In the event, Fitz uses Shrewd to Skill, rather than the intended other way around, and they reach Verity briefly before Shrewd falters and Regal interrupts them. The Fool manages to calm matters, and Burrich manages to extricate Fitz from the room before Regal can vent his anger upon him. And after, Burrich chides Fitz for his austerity and self-destructive tendencies–and notes that Regal is soon to be named King-in-Waiting. He also reports that Molly has visited, and that he has relayed Fitz’s words.
After Burrich leaves, Fitz thinks to call on Molly. He is dissuaded after Nighteyes makes him aware that Will is trailing him; Fitz returns to his rooms, from whence Chade summons him. Chade rebukes Fitz’s rashness of the evening. He also intimates that his regular hiding place may be compromised and reiterates to Fitz that Regal must think himself secure. Fitz makes to engage in the formal mourning expected of him after the (false) report of Verity’s death.
The following days are troublesome for Fitz, full of tumult with Regal’s impending elevation. The Skilled ones with whom Fitz had trained and who came to hate him hound him. Patience and Lacey find themselves largely despoiled, as well, and confused that Shrewd has not stopped the egress of goods and supplies. They also let slip that Kettricken took a fall; Fitz speeds off to tend to her, but is assured by her ladies that there has not been a miscarriage. Fitz follows up and finds the trap that had been set for Kettricken, a greased step.
The Fool meets Fitz there, having been beaten again.

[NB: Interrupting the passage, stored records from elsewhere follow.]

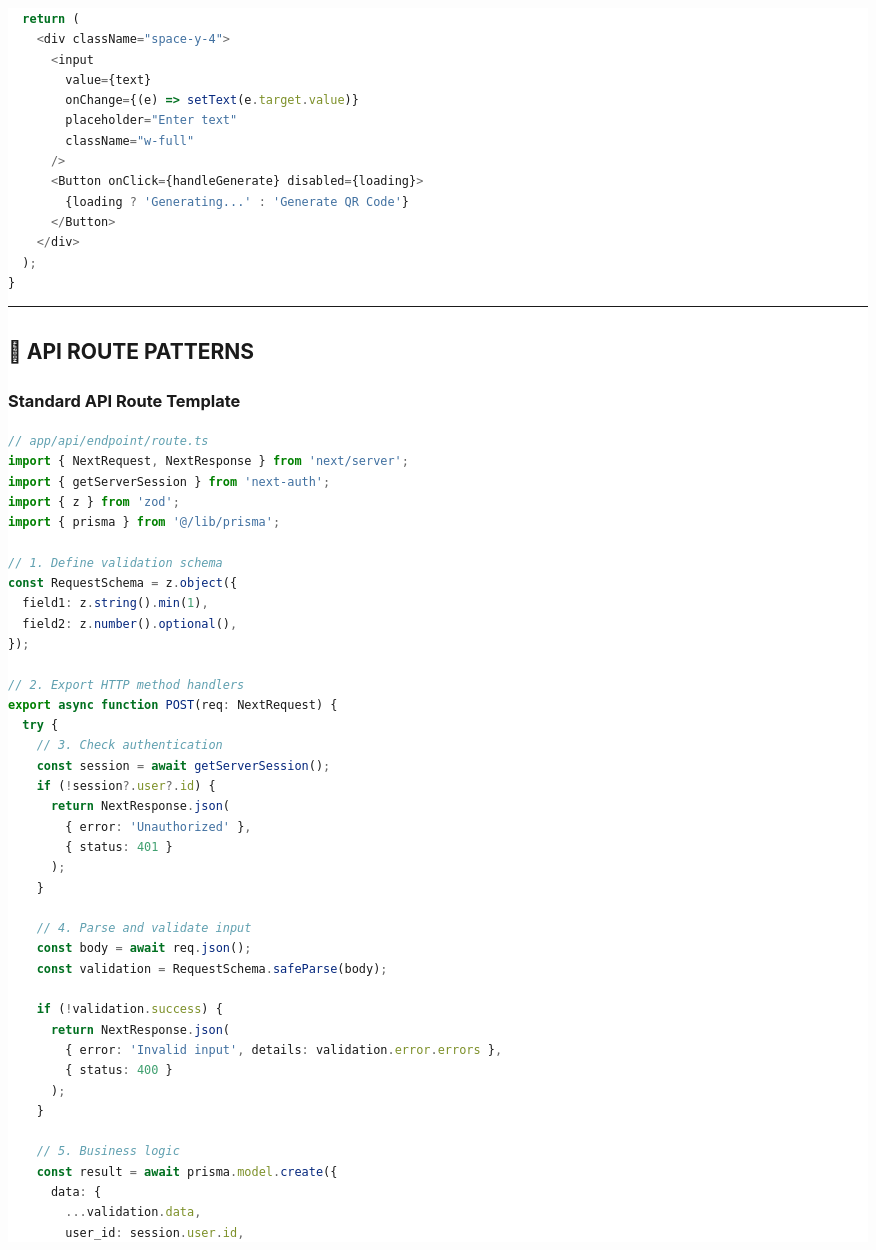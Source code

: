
 ```typescript
  return (
    <div className="space-y-4">
      <input
        value={text}
        onChange={(e) => setText(e.target.value)}
        placeholder="Enter text"
        className="w-full"
      />
      <Button onClick={handleGenerate} disabled={loading}>
        {loading ? 'Generating...' : 'Generate QR Code'}
      </Button>
    </div>
  );
}
```

---

## 🔌 API ROUTE PATTERNS

### **Standard API Route Template**

```typescript
// app/api/endpoint/route.ts
import { NextRequest, NextResponse } from 'next/server';
import { getServerSession } from 'next-auth';
import { z } from 'zod';
import { prisma } from '@/lib/prisma';

// 1. Define validation schema
const RequestSchema = z.object({
  field1: z.string().min(1),
  field2: z.number().optional(),
});

// 2. Export HTTP method handlers
export async function POST(req: NextRequest) {
  try {
    // 3. Check authentication
    const session = await getServerSession();
    if (!session?.user?.id) {
      return NextResponse.json(
        { error: 'Unauthorized' },
        { status: 401 }
      );
    }

    // 4. Parse and validate input
    const body = await req.json();
    const validation = RequestSchema.safeParse(body);
    
    if (!validation.success) {
      return NextResponse.json(
        { error: 'Invalid input', details: validation.error.errors },
        { status: 400 }
      );
    }

    // 5. Business logic
    const result = await prisma.model.create({
      data: {
        ...validation.data,
        user_id: session.user.id,
```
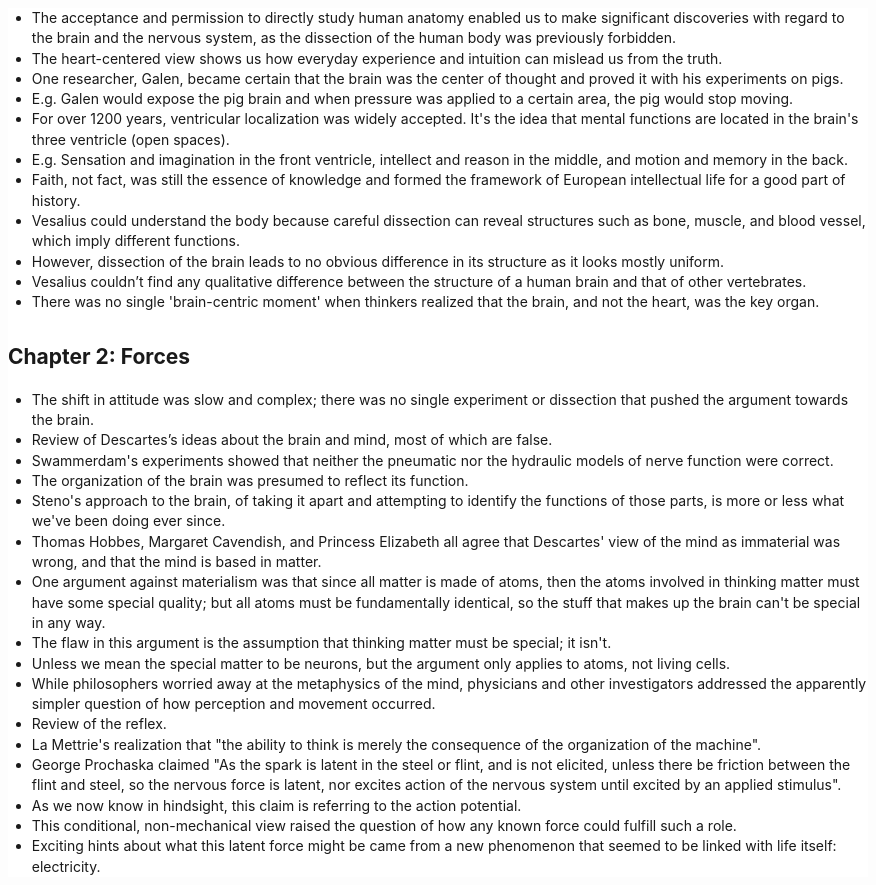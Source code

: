 - The acceptance and permission to directly study human anatomy enabled us to make significant discoveries with regard to the brain and the nervous system, as the dissection of the human body was previously forbidden.
- The heart-centered view shows us how everyday experience and intuition can mislead us from the truth.
- One researcher, Galen, became certain that the brain was the center of thought and proved it with his experiments on pigs.
- E.g. Galen would expose the pig brain and when pressure was applied to a certain area, the pig would stop moving.
- For over 1200 years, ventricular localization was widely accepted. It's the idea that mental functions are located in the brain's three ventricle (open spaces).
- E.g. Sensation and imagination in the front ventricle, intellect and reason in the middle, and motion and memory in the back.
- Faith, not fact, was still the essence of knowledge and formed the framework of European intellectual life for a good part of history.
- Vesalius could understand the body because careful dissection can reveal structures such as bone, muscle, and blood vessel, which imply different functions.
- However, dissection of the brain leads to no obvious difference in its structure as it looks mostly uniform.
- Vesalius couldn’t find any qualitative difference between the structure of a human brain and that of other vertebrates.
- There was no single 'brain-centric moment' when thinkers realized that the brain, and not the heart, was the key organ.

## Chapter 2: Forces

- The shift in attitude was slow and complex; there was no single experiment or dissection that pushed the argument towards the brain.
- Review of Descartes’s ideas about the brain and mind, most of which are false.
- Swammerdam's experiments showed that neither the pneumatic nor the hydraulic models of nerve function were correct.
- The organization of the brain was presumed to reflect its function.
- Steno's approach to the brain, of taking it apart and attempting to identify the functions of those parts, is more or less what we've been doing ever since.
- Thomas Hobbes, Margaret Cavendish, and Princess Elizabeth all agree that Descartes' view of the mind as immaterial was wrong, and that the mind is based in matter.
- One argument against materialism was that since all matter is made of atoms, then the atoms involved in thinking matter must have some special quality; but all atoms must be fundamentally identical, so the stuff that makes up the brain can't be special in any way.
- The flaw in this argument is the assumption that thinking matter must be special; it isn't.
- Unless we mean the special matter to be neurons, but the argument only applies to atoms, not living cells.
- While philosophers worried away at the metaphysics of the mind, physicians and other investigators addressed the apparently simpler question of how perception and movement occurred.
- Review of the reflex.
- La Mettrie's realization that "the ability to think is merely the consequence of the organization of the machine".
- George Prochaska claimed "As the spark is latent in the steel or flint, and is not elicited, unless there be friction between the flint and steel, so the nervous force is latent, nor excites action of the nervous system until excited by an applied stimulus".
- As we now know in hindsight, this claim is referring to the action potential.
- This conditional, non-mechanical view raised the question of how any known force could fulfill such a role.
- Exciting hints about what this latent force might be came from a new phenomenon that seemed to be linked with life itself: electricity.
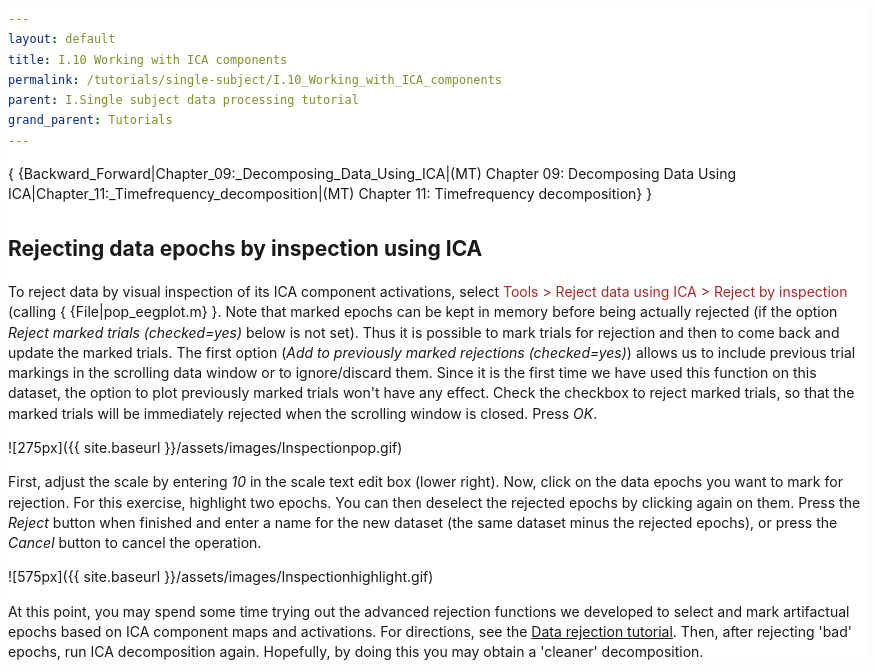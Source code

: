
 ```yaml
---
layout: default
title: I.10 Working with ICA components
permalink: /tutorials/single-subject/I.10_Working_with_ICA_components
parent: I.Single subject data processing tutorial
grand_parent: Tutorials
---
```


{ {Backward_Forward\|Chapter_09:_Decomposing_Data_Using_ICA\|(MT)
Chapter 09: Decomposing Data Using
ICA\|Chapter_11:_Timefrequency_decomposition\|(MT) Chapter 11:
Timefrequency decomposition} }

Rejecting data epochs by inspection using ICA
---------------------------------------------

To reject data by visual inspection of its ICA component activations,
select <font color=brown>Tools \> Reject data using ICA \> Reject by
inspection</font> (calling { {File\|pop_eegplot.m} }. Note that marked
epochs can be kept in memory before being actually rejected (if the
option *Reject marked trials (checked=yes)* below is not set). Thus it
is possible to mark trials for rejection and then to come back and
update the marked trials. The first option (*Add to previously marked
rejections (checked=yes)*) allows us to include previous trial markings
in the scrolling data window or to ignore/discard them. Since it is the
first time we have used this function on this dataset, the option to
plot previously marked trials won't have any effect. Check the checkbox
to reject marked trials, so that the marked trials will be immediately
rejected when the scrolling window is closed. Press *OK*.


![275px]({{ site.baseurl }}/assets/images/Inspectionpop.gif)


First, adjust the scale by entering *10* in the scale text edit box
(lower right). Now, click on the data epochs you want to mark for
rejection. For this exercise, highlight two epochs. You can then
deselect the rejected epochs by clicking again on them. Press the
*Reject* button when finished and enter a name for the new dataset (the
same dataset minus the rejected epochs), or press the *Cancel* button to
cancel the operation.


![575px]({{ site.baseurl }}/assets/images/Inspectionhighlight.gif)



At this point, you may spend some time trying out the advanced rejection
functions we developed to select and mark artifactual epochs based on
ICA component maps and activations. For directions, see the [Data
rejection tutorial](/Chapter_01:_Rejecting_Artifacts "wikilink"). Then,
after rejecting 'bad' epochs, run ICA decomposition again. Hopefully, by
doing this you may obtain a 'cleaner' decomposition.
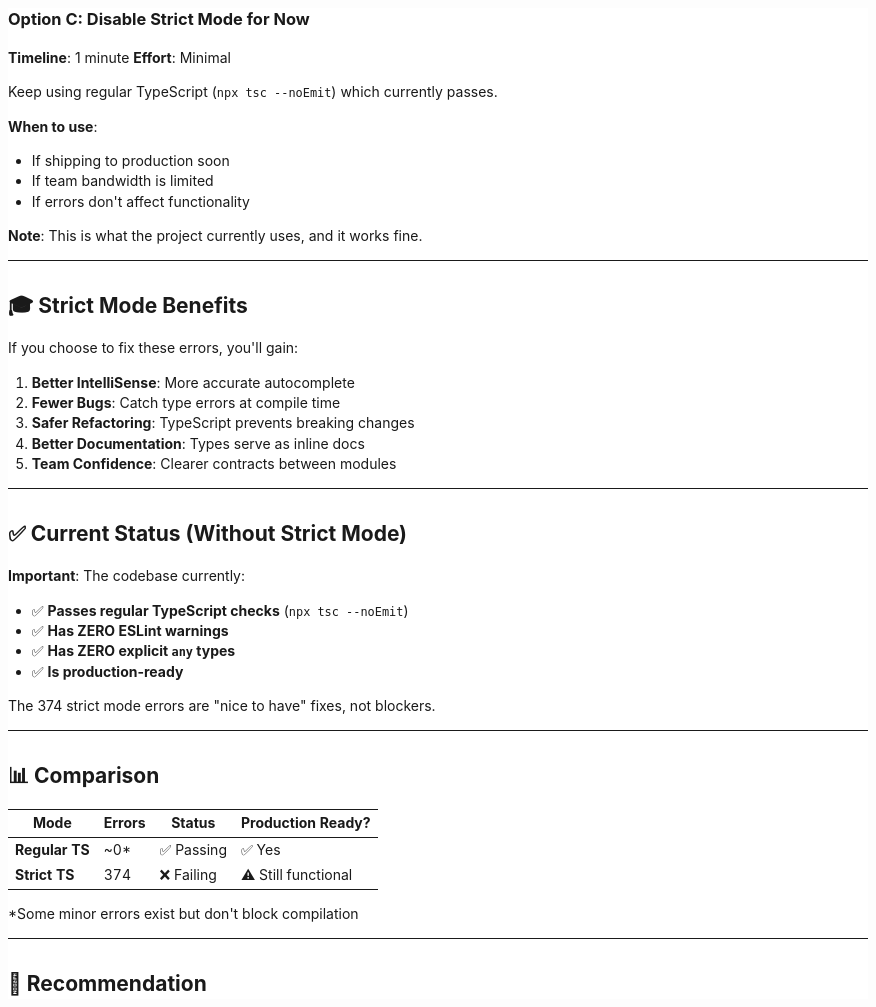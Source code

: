 
### Option C: Disable Strict Mode for Now
**Timeline**: 1 minute
**Effort**: Minimal

Keep using regular TypeScript (`npx tsc --noEmit`) which currently passes.

**When to use**:
- If shipping to production soon
- If team bandwidth is limited
- If errors don't affect functionality

**Note**: This is what the project currently uses, and it works fine.

---

## 🎓 Strict Mode Benefits

If you choose to fix these errors, you'll gain:

1. **Better IntelliSense**: More accurate autocomplete
2. **Fewer Bugs**: Catch type errors at compile time
3. **Safer Refactoring**: TypeScript prevents breaking changes
4. **Better Documentation**: Types serve as inline docs
5. **Team Confidence**: Clearer contracts between modules

---

## ✅ Current Status (Without Strict Mode)

**Important**: The codebase currently:
- ✅ **Passes regular TypeScript checks** (`npx tsc --noEmit`)
- ✅ **Has ZERO ESLint warnings**
- ✅ **Has ZERO explicit `any` types**
- ✅ **Is production-ready**

The 374 strict mode errors are "nice to have" fixes, not blockers.

---

## 📊 Comparison

| Mode | Errors | Status | Production Ready? |
|------|--------|--------|-------------------|
| **Regular TS** | ~0* | ✅ Passing | ✅ Yes |
| **Strict TS** | 374 | ❌ Failing | ⚠️ Still functional |

*Some minor errors exist but don't block compilation

---

## 🎯 Recommendation
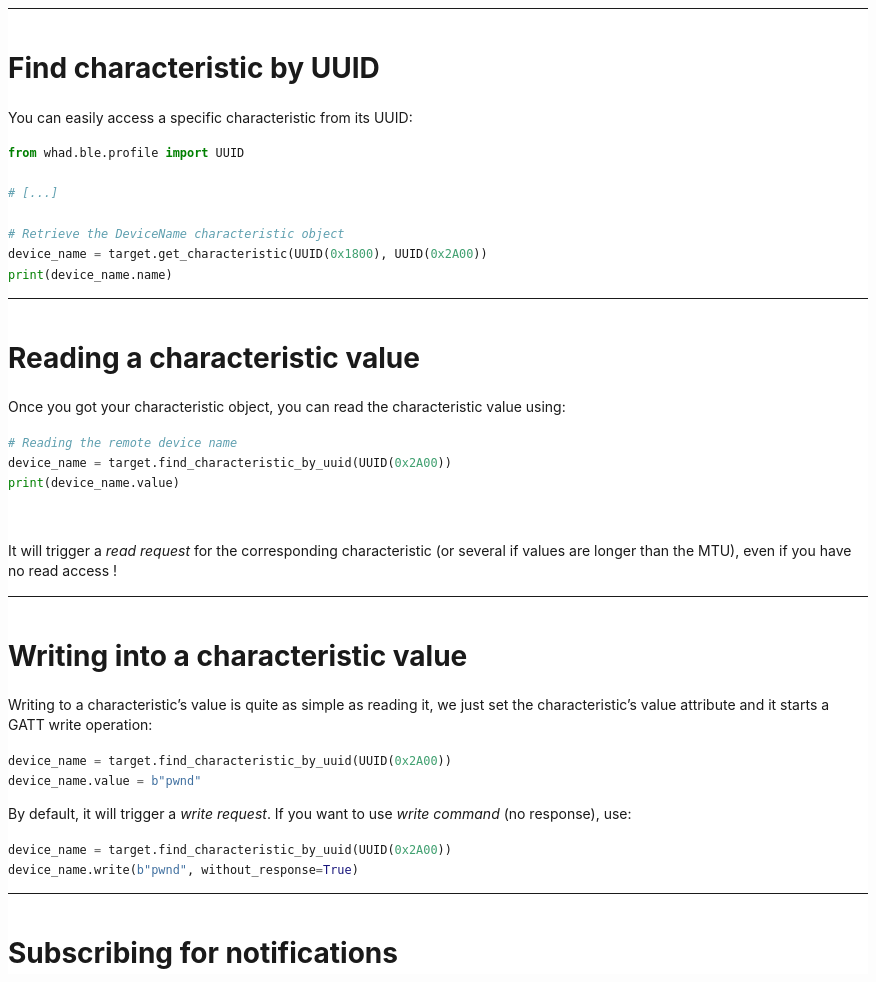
 ```python
```

---
# Find characteristic by UUID

You can easily access a specific characteristic from its UUID:

```python
from whad.ble.profile import UUID

# [...] 

# Retrieve the DeviceName characteristic object
device_name = target.get_characteristic(UUID(0x1800), UUID(0x2A00))
print(device_name.name)
```

---
# Reading a characteristic value

Once you got your characteristic object, you can read the characteristic value using:
```python
# Reading the remote device name
device_name = target.find_characteristic_by_uuid(UUID(0x2A00))
print(device_name.value)
```
<br>

It will trigger a *read request* for the corresponding characteristic (or several if values are longer than the MTU), even if you have no read access !


---
# Writing into a characteristic value

Writing to a characteristic’s value is quite as simple as reading it, we just set the characteristic’s value attribute and it starts a GATT write operation:
```python
device_name = target.find_characteristic_by_uuid(UUID(0x2A00))
device_name.value = b"pwnd"
```

By default, it will trigger a *write request*. If you want to use *write command* (no response), use:
```python
device_name = target.find_characteristic_by_uuid(UUID(0x2A00))
device_name.write(b"pwnd", without_response=True)
```

---
# Subscribing for notifications
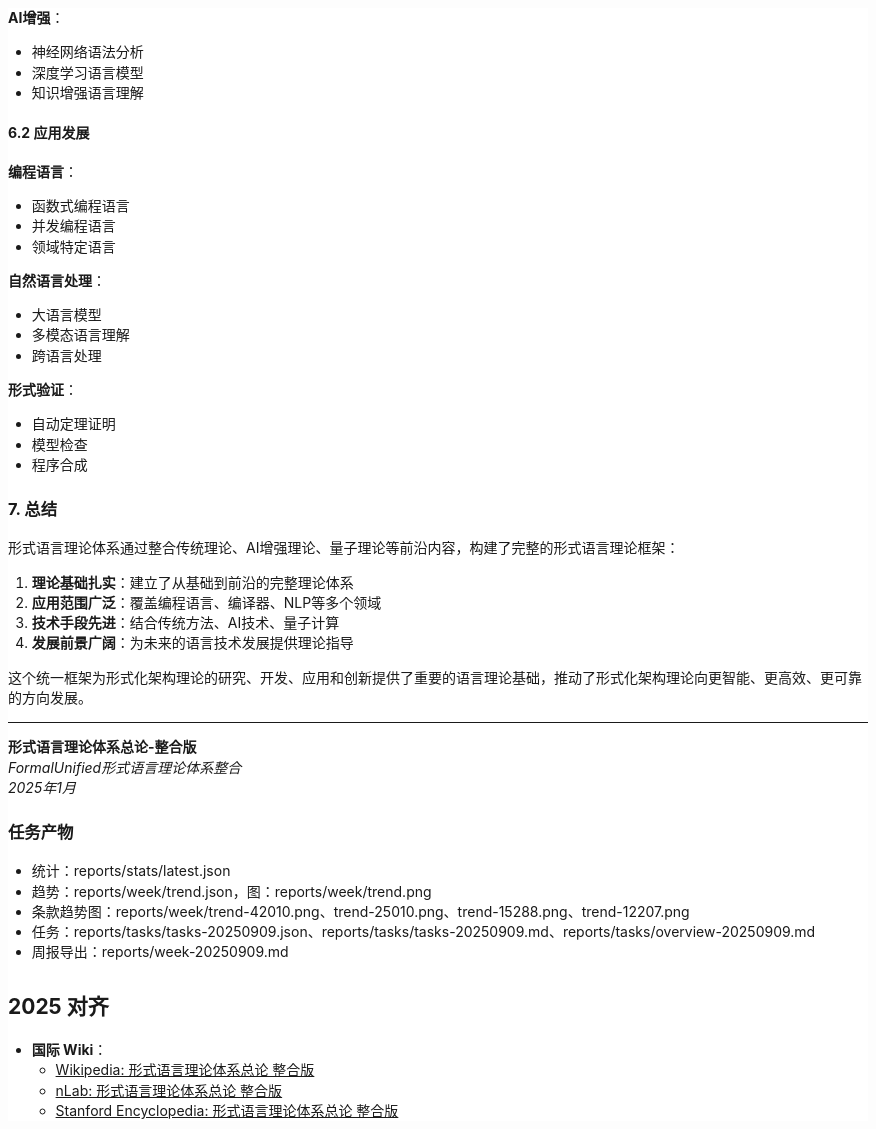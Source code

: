 **AI增强**：

- 神经网络语法分析
- 深度学习语言模型
- 知识增强语言理解

#### 6.2 应用发展

**编程语言**：

- 函数式编程语言
- 并发编程语言
- 领域特定语言

**自然语言处理**：

- 大语言模型
- 多模态语言理解
- 跨语言处理

**形式验证**：

- 自动定理证明
- 模型检查
- 程序合成

### 7. 总结

形式语言理论体系通过整合传统理论、AI增强理论、量子理论等前沿内容，构建了完整的形式语言理论框架：

1. **理论基础扎实**：建立了从基础到前沿的完整理论体系
2. **应用范围广泛**：覆盖编程语言、编译器、NLP等多个领域
3. **技术手段先进**：结合传统方法、AI技术、量子计算
4. **发展前景广阔**：为未来的语言技术发展提供理论指导

这个统一框架为形式化架构理论的研究、开发、应用和创新提供了重要的语言理论基础，推动了形式化架构理论向更智能、更高效、更可靠的方向发展。

---

**形式语言理论体系总论-整合版**  
*FormalUnified形式语言理论体系整合*  
*2025年1月*

### 任务产物

- 统计：reports/stats/latest.json
- 趋势：reports/week/trend.json，图：reports/week/trend.png
- 条款趋势图：reports/week/trend-42010.png、trend-25010.png、trend-15288.png、trend-12207.png
- 任务：reports/tasks/tasks-20250909.json、reports/tasks/tasks-20250909.md、reports/tasks/overview-20250909.md
- 周报导出：reports/week-20250909.md

## 2025 对齐

- **国际 Wiki**：
  - [Wikipedia: 形式语言理论体系总论 整合版](https://en.wikipedia.org/wiki/形式语言理论体系总论_整合版)
  - [nLab: 形式语言理论体系总论 整合版](https://ncatlab.org/nlab/show/形式语言理论体系总论+整合版)
  - [Stanford Encyclopedia: 形式语言理论体系总论 整合版](https://plato.stanford.edu/entries/形式语言理论体系总论-整合版/)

He reports on Regal’s most recent machinations with Shrewd. He also implores to be taken with Shrewd if and when the king is spirited away.
A lot seems to be happening in the chapter–fittingly enough, since it is near the end of the novel, and things have to be wrapped up for the novel to stand alone. It might be argued, of course, that as a member of a series, Royal Assassin need not be a complete narrative in itself; it emerges from and feeds into other works, so not all of its narrative threads need be tied off. And even were it a stand-alone project, it need not tie off every loose end; leaving some things unresolved helps to create the “inner consistency of reality” about which Tolkien writes, the correspondence to the observed world of the reader–and we never know the whole of another’s story.
Even so, for a given work to be satisfying, it does have to offer some closure. The present chapter points toward that closure, certainly, and ominously. For cause, as will soon become clear.